I went to bed thinking it was in the bag for the GOP. I woke up and I see that John McCain, Lisa Murkowski, and Susan Collins — “moderates” — have proven to be somewhat better than useless, and stopped (for now) the policy-and-process madness of this health care repeal.
The GOP three will be sainted. They don’t quite deserve that; under the circumstances, this was a limbo-low bar to cross: A terrible, cruel bill that would bankrupt millions, and shorten the lives of many more; and a Calvinball-cum-Kafka legislative “process” meant to avoid any substantive scrutiny of the language. Everything, everything was predicated on utter party discipline — the enforcers of which have been extraordinarily successful in the GOP during the Obama years. Only in today’s GOP can asserting the merest normality — on the level of brushing your teeth before bed, or driving on the right side of the road — be considered courage.

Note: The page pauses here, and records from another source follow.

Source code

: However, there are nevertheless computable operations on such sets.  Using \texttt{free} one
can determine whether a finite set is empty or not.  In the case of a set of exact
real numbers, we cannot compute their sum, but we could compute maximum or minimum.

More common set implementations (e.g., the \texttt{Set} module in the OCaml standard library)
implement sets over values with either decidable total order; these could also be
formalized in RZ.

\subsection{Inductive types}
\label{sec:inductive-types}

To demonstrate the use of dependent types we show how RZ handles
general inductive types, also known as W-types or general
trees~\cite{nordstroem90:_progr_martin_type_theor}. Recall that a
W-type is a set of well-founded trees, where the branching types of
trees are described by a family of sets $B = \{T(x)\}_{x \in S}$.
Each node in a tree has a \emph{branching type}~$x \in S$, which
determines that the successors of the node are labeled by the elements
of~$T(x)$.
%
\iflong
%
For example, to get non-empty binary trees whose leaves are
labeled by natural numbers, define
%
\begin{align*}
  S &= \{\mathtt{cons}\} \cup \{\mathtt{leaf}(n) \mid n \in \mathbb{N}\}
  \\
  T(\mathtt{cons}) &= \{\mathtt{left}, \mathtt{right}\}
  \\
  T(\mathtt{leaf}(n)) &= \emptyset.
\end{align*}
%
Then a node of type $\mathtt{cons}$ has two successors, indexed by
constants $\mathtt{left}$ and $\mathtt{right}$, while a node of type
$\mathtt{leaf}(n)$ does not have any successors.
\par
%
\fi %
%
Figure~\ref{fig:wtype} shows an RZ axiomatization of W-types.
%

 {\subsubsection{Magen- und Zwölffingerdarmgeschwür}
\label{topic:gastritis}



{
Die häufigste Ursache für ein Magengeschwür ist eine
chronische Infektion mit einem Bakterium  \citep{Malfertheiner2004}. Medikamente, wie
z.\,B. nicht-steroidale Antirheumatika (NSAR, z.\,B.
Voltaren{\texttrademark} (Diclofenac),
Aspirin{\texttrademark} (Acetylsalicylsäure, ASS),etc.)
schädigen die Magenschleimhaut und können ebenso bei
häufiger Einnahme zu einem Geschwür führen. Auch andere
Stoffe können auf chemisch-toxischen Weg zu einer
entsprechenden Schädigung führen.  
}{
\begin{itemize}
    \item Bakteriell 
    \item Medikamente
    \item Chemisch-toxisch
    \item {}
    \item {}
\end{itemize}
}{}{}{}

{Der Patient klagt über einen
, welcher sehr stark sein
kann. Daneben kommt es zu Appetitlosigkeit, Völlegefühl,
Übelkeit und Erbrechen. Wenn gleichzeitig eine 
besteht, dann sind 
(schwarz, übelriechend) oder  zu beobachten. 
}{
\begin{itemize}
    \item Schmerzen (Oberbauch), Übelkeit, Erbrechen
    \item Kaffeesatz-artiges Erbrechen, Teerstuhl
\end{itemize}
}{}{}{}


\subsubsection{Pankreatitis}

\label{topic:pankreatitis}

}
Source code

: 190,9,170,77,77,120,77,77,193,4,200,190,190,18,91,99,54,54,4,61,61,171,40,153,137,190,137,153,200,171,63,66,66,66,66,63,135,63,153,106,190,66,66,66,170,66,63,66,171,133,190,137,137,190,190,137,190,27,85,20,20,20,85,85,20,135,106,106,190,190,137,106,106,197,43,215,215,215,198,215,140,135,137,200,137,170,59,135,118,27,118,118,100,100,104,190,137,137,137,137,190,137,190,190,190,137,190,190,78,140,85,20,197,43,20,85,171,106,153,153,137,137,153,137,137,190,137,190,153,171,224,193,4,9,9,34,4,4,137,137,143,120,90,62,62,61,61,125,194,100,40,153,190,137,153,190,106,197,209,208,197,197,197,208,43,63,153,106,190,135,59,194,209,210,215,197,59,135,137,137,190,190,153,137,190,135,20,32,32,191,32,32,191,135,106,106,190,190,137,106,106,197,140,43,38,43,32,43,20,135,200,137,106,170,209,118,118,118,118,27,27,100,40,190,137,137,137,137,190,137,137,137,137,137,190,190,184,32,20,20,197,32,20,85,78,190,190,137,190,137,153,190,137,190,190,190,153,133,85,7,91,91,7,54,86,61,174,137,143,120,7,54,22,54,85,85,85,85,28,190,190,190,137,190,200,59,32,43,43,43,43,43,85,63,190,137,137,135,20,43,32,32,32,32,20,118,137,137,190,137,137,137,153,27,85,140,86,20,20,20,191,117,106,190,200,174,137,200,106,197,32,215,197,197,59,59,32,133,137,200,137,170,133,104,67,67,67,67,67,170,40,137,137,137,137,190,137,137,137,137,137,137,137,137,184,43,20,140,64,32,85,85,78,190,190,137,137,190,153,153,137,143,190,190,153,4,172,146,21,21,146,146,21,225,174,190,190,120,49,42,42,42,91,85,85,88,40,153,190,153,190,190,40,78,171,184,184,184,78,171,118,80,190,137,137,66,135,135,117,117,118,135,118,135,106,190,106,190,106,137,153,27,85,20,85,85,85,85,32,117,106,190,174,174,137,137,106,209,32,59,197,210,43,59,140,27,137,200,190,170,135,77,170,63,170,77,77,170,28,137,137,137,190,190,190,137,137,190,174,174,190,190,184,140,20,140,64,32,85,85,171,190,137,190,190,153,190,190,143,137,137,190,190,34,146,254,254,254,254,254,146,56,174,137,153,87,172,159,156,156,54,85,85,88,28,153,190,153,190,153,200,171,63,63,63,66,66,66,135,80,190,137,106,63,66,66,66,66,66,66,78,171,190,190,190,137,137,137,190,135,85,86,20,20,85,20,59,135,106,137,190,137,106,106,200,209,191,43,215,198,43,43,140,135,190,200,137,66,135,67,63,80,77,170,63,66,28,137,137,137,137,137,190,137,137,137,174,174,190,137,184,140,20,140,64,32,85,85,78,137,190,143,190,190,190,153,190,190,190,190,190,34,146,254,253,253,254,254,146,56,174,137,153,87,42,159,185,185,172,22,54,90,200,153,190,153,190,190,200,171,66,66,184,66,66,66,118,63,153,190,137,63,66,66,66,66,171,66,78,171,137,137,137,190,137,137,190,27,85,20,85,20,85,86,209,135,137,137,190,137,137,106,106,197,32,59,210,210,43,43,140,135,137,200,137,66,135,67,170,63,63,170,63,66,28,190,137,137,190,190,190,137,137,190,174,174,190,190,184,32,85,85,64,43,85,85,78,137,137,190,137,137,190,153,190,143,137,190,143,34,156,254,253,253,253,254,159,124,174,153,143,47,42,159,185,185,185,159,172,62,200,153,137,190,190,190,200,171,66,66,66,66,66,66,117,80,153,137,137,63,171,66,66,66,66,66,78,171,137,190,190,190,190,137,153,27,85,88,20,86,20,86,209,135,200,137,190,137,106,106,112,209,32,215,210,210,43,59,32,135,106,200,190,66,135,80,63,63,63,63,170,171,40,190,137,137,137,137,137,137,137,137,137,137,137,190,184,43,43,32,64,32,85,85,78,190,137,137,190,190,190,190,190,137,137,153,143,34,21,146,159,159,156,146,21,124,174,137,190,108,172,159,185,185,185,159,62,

There is some relief to be found, in the continuation of politics itself: That is, that checks and balances exist; that politicians have egos, habits, institutional bailiwicks, and constituencies that go beyond the strictest party loyalty; that public pressure works; that governors still have influence because they deal directly with budgets, and hospitals, and real problems — their own constituencies, whose concerns can’t be hand-waved away with the cheapjack ideology of cable news.
In any event, it’s a reminder that — even now, in this ugly, mean and corrupt era — politicians are lagging indicators. They follow the public mood, they don’t set it, and they can’t steamroll it. Many thanks and congratulations to those who demonstrated, called, organized, informed, harangued, told their stories to our elected officials. It shouldn’t be this hard to maintain a shred of decency in public life. But many folks are giving more than they realized they had to give.